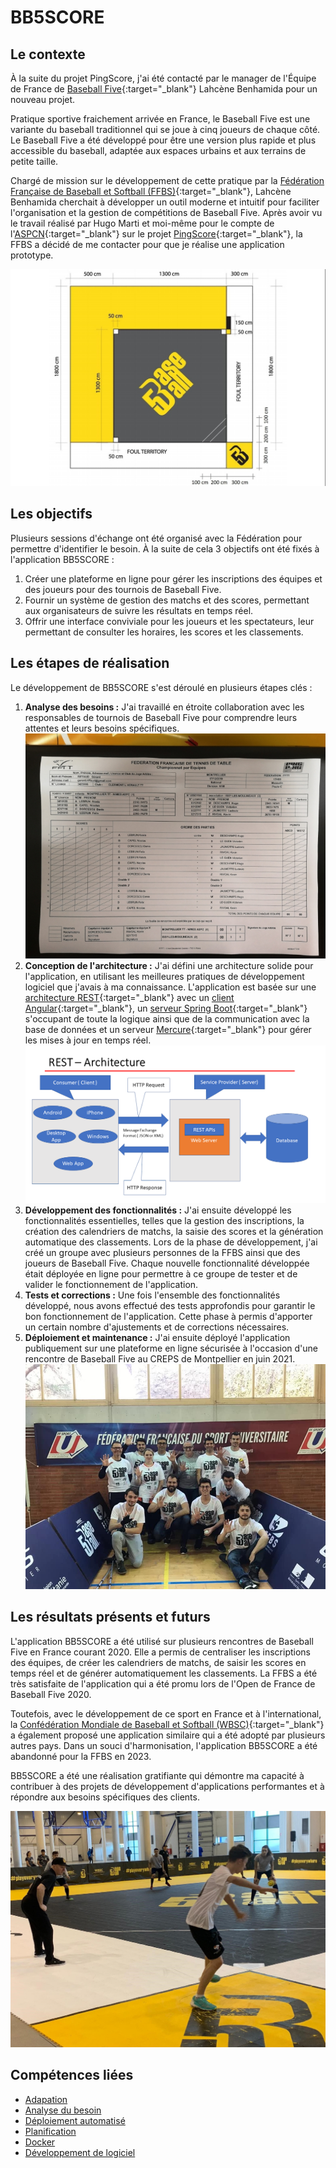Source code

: # BB5SCORE

## Le contexte
À la suite du projet PingScore, j'ai été contacté par le manager de l'Équipe de France de [Baseball Five](https://baseball5.wbsc.org/fr.html){:target="_blank"} Lahcène 
Benhamida pour un nouveau projet.

Pratique sportive fraichement arrivée en France, le Baseball Five est une variante du baseball traditionnel qui se joue à cinq joueurs de chaque côté. Le Baseball Five a été développé pour être une version plus rapide et plus accessible du baseball, adaptée aux espaces urbains et aux terrains de petite taille.

Chargé de mission sur le développement de cette pratique par la [Fédération Française de Baseball et Softball (FFBS)](https://ffbs.fr/){:target="_blank"}, Lahcène Benhamida cherchait à développer un outil moderne et intuitif pour faciliter l'organisation et la 
gestion de compétitions de Baseball Five.
Après avoir vu le travail réalisé par Hugo Marti et moi-même pour le compte de l'[ASPCN](http://aspcn.fr/){:target="_blank"} sur le projet [PingScore](../pingscore){:target="_blank"}, 
la FFBS a décidé de me contacter pour que je réalise une application prototype.

![terrain-bb5.png](../../img/terrain-bb5.png)

## Les objectifs
Plusieurs sessions d'échange ont été organisé avec la Fédération pour permettre d'identifier le besoin.
À la suite de cela 3 objectifs ont été fixés à l'application BB5SCORE :

1.	Créer une plateforme en ligne pour gérer les inscriptions des équipes et des joueurs pour des tournois de Baseball Five.
2.	Fournir un système de gestion des matchs et des scores, permettant aux organisateurs de suivre les résultats en temps réel.
3.	Offrir une interface conviviale pour les joueurs et les spectateurs, leur permettant de consulter les horaires, les scores et les classements.

## Les étapes de réalisation
Le développement de BB5SCORE s'est déroulé en plusieurs étapes clés :

1. **Analyse des besoins :** J'ai travaillé en étroite collaboration avec les responsables de tournois de Baseball Five 
pour comprendre leurs attentes et leurs besoins spécifiques.
![feuille-match-bb5.png](../../img/feuille-match-bb5.png)
2. **Conception de l'architecture :** J'ai défini une architecture solide pour l'application, en utilisant les meilleures 
   pratiques de développement logiciel que j'avais à ma connaissance. L'application est basée sur une [architecture REST](https://www.redhat.com/fr/topics/api/what-is-a-rest-api){:target="_blank"} avec un [client Angular](https://angular.io/){:target="_blank"}, un [serveur Spring Boot](https://spring.io/){:target="_blank"} s'occupant de 
   toute la logique ainsi que de la communication avec la base de données et un serveur [Mercure](https://mercure.rocks/){:target="_blank"} pour gérer les mises à jour en temps réel.
![rest.png](../../img/rest.png)
3. **Développement des fonctionnalités :** J'ai ensuite développé les fonctionnalités essentielles, telles que la gestion 
   des inscriptions, la création des calendriers de matchs, la saisie des scores et la génération automatique des classements. Lors de la phase de développement, j'ai créé un groupe avec plusieurs personnes de la FFBS ainsi que des joueurs de Baseball Five. Chaque nouvelle fonctionnalité développée était déployée en ligne pour permettre à ce groupe de tester et de valider le fonctionnement de l'application.
4. **Tests et corrections :** Une fois l'ensemble des fonctionnalités développé, nous avons effectué des tests approfondis 
   pour garantir le bon fonctionnement de l'application. Cette phase à permis d'apporter un certain nombre d'ajustements et de corrections nécessaires.
5. **Déploiement et maintenance :** J'ai ensuite déployé l'application publiquement sur une plateforme en ligne sécurisée 
   à l'occasion d'une rencontre de Baseball Five au CREPS de Montpellier en juin 2021.
![creps.png](../../img/creps.png)

## Les résultats présents et futurs
L'application BB5SCORE a été utilisé sur plusieurs rencontres de Baseball Five en France courant 2020. Elle a permis de centraliser les inscriptions des équipes, de créer les calendriers de matchs, de saisir les scores en temps réel et de générer automatiquement les classements. La FFBS a été très satisfaite de l'application qui a été promu lors de l'Open de France de Baseball Five 2020.

Toutefois, avec le développement de ce sport en France et à l'international, la [Confédération Mondiale de Baseball et Softball (WBSC)](https://baseball5.wbsc.org/fr.html){:target="_blank"} a également proposé une application similaire qui a été adopté par plusieurs autres pays. Dans un souci d'harmonisation, l'application BB5SCORE a été abandonné pour la FFBS en 2023.

BB5SCORE a été une réalisation gratifiante qui démontre ma capacité à contribuer à des projets de développement d'applications performantes et à répondre aux besoins spécifiques des clients.

![match-bb5.png](../../img/match-bb5.png)

## Compétences liées
- [Adapation](../../mes-compétences/Humaines/adaptation)
- [Analyse du besoin](../../mes-compétences/Humaines/analyse-du-besoin)
- [Déploiement automatisé](../../mes-compétences/Techniques/deploiement-automatise)
- [Planification](../../mes-compétences/Techniques/planification)
- [Docker](../../mes-compétences/Techniques/docker)
- [Développement de logiciel](../../mes-compétences/Techniques/developpement-logiciel)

**WORK REQUEST**.
Every line above must be printed again exactly, pictures excluded.

**WRITTEN RESPONSE**.
Source code

: # BB5SCORE

## Le contexte
À la suite du projet PingScore, j'ai été contacté par le manager de l'Équipe de France de [Baseball Five](https://baseball5.wbsc.org/fr.html){:target="_blank"} Lahcène 
Benhamida pour un nouveau projet.

Pratique sportive fraichement arrivée en France, le Baseball Five est une variante du baseball traditionnel qui se joue à cinq joueurs de chaque côté. Le Baseball Five a été développé pour être une version plus rapide et plus accessible du baseball, adaptée aux espaces urbains et aux terrains de petite taille.

Chargé de mission sur le développement de cette pratique par la [Fédération Française de Baseball et Softball (FFBS)](https://ffbs.fr/){:target="_blank"}, Lahcène Benhamida cherchait à développer un outil moderne et intuitif pour faciliter l'organisation et la 
gestion de compétitions de Baseball Five.
Après avoir vu le travail réalisé par Hugo Marti et moi-même pour le compte de l'[ASPCN](http://aspcn.fr/){:target="_blank"} sur le projet [PingScore](../pingscore){:target="_blank"}, 
la FFBS a décidé de me contacter pour que je réalise une application prototype.

![terrain-bb5.png](../../img/terrain-bb5.png)

## Les objectifs
Plusieurs sessions d'échange ont été organisé avec la Fédération pour permettre d'identifier le besoin.
À la suite de cela 3 objectifs ont été fixés à l'application BB5SCORE :

1.	Créer une plateforme en ligne pour gérer les inscriptions des équipes et des joueurs pour des tournois de Baseball Five.
2.	Fournir un système de gestion des matchs et des scores, permettant aux organisateurs de suivre les résultats en temps réel.
3.	Offrir une interface conviviale pour les joueurs et les spectateurs, leur permettant de consulter les horaires, les scores et les classements.

## Les étapes de réalisation
Le développement de BB5SCORE s'est déroulé en plusieurs étapes clés :

1. **Analyse des besoins :** J'ai travaillé en étroite collaboration avec les responsables de tournois de Baseball Five 
pour comprendre leurs attentes et leurs besoins spécifiques.
![feuille-match-bb5.png](../../img/feuille-match-bb5.png)
2. **Conception de l'architecture :** J'ai défini une architecture solide pour l'application, en utilisant les meilleures 
   pratiques de développement logiciel que j'avais à ma connaissance. L'application est basée sur une [architecture REST](https://www.redhat.com/fr/topics/api/what-is-a-rest-api){:target="_blank"} avec un [client Angular](https://angular.io/){:target="_blank"}, un [serveur Spring Boot](https://spring.io/){:target="_blank"} s'occupant de 
   toute la logique ainsi que de la communication avec la base de données et un serveur [Mercure](https://mercure.rocks/){:target="_blank"} pour gérer les mises à jour en temps réel.
![rest.png](../../img/rest.png)
3. **Développement des fonctionnalités :** J'ai ensuite développé les fonctionnalités essentielles, telles que la gestion 
   des inscriptions, la création des calendriers de matchs, la saisie des scores et la génération automatique des classements. Lors de la phase de développement, j'ai créé un groupe avec plusieurs personnes de la FFBS ainsi que des joueurs de Baseball Five. Chaque nouvelle fonctionnalité développée était déployée en ligne pour permettre à ce groupe de tester et de valider le fonctionnement de l'application.
4. **Tests et corrections :** Une fois l'ensemble des fonctionnalités développé, nous avons effectué des tests approfondis 
   pour garantir le bon fonctionnement de l'application. Cette phase à permis d'apporter un certain nombre d'ajustements et de corrections nécessaires.
5. **Déploiement et maintenance :** J'ai ensuite déployé l'application publiquement sur une plateforme en ligne sécurisée 
   à l'occasion d'une rencontre de Baseball Five au CREPS de Montpellier en juin 2021.
![creps.png](../../img/creps.png)

## Les résultats présents et futurs
L'application BB5SCORE a été utilisé sur plusieurs rencontres de Baseball Five en France courant 2020. Elle a permis de centraliser les inscriptions des équipes, de créer les calendriers de matchs, de saisir les scores en temps réel et de générer automatiquement les classements. La FFBS a été très satisfaite de l'application qui a été promu lors de l'Open de France de Baseball Five 2020.

Toutefois, avec le développement de ce sport en France et à l'international, la [Confédération Mondiale de Baseball et Softball (WBSC)](https://baseball5.wbsc.org/fr.html){:target="_blank"} a également proposé une application similaire qui a été adopté par plusieurs autres pays. Dans un souci d'harmonisation, l'application BB5SCORE a été abandonné pour la FFBS en 2023.

BB5SCORE a été une réalisation gratifiante qui démontre ma capacité à contribuer à des projets de développement d'applications performantes et à répondre aux besoins spécifiques des clients.

![match-bb5.png](../../img/match-bb5.png)

## Compétences liées
- [Adapation](../../mes-compétences/Humaines/adaptation)
- [Analyse du besoin](../../mes-compétences/Humaines/analyse-du-besoin)
- [Déploiement automatisé](../../mes-compétences/Techniques/deploiement-automatise)
- [Planification](../../mes-compétences/Techniques/planification)
- [Docker](../../mes-compétences/Techniques/docker)
- [Développement de logiciel](../../mes-compétences/Techniques/developpement-logiciel)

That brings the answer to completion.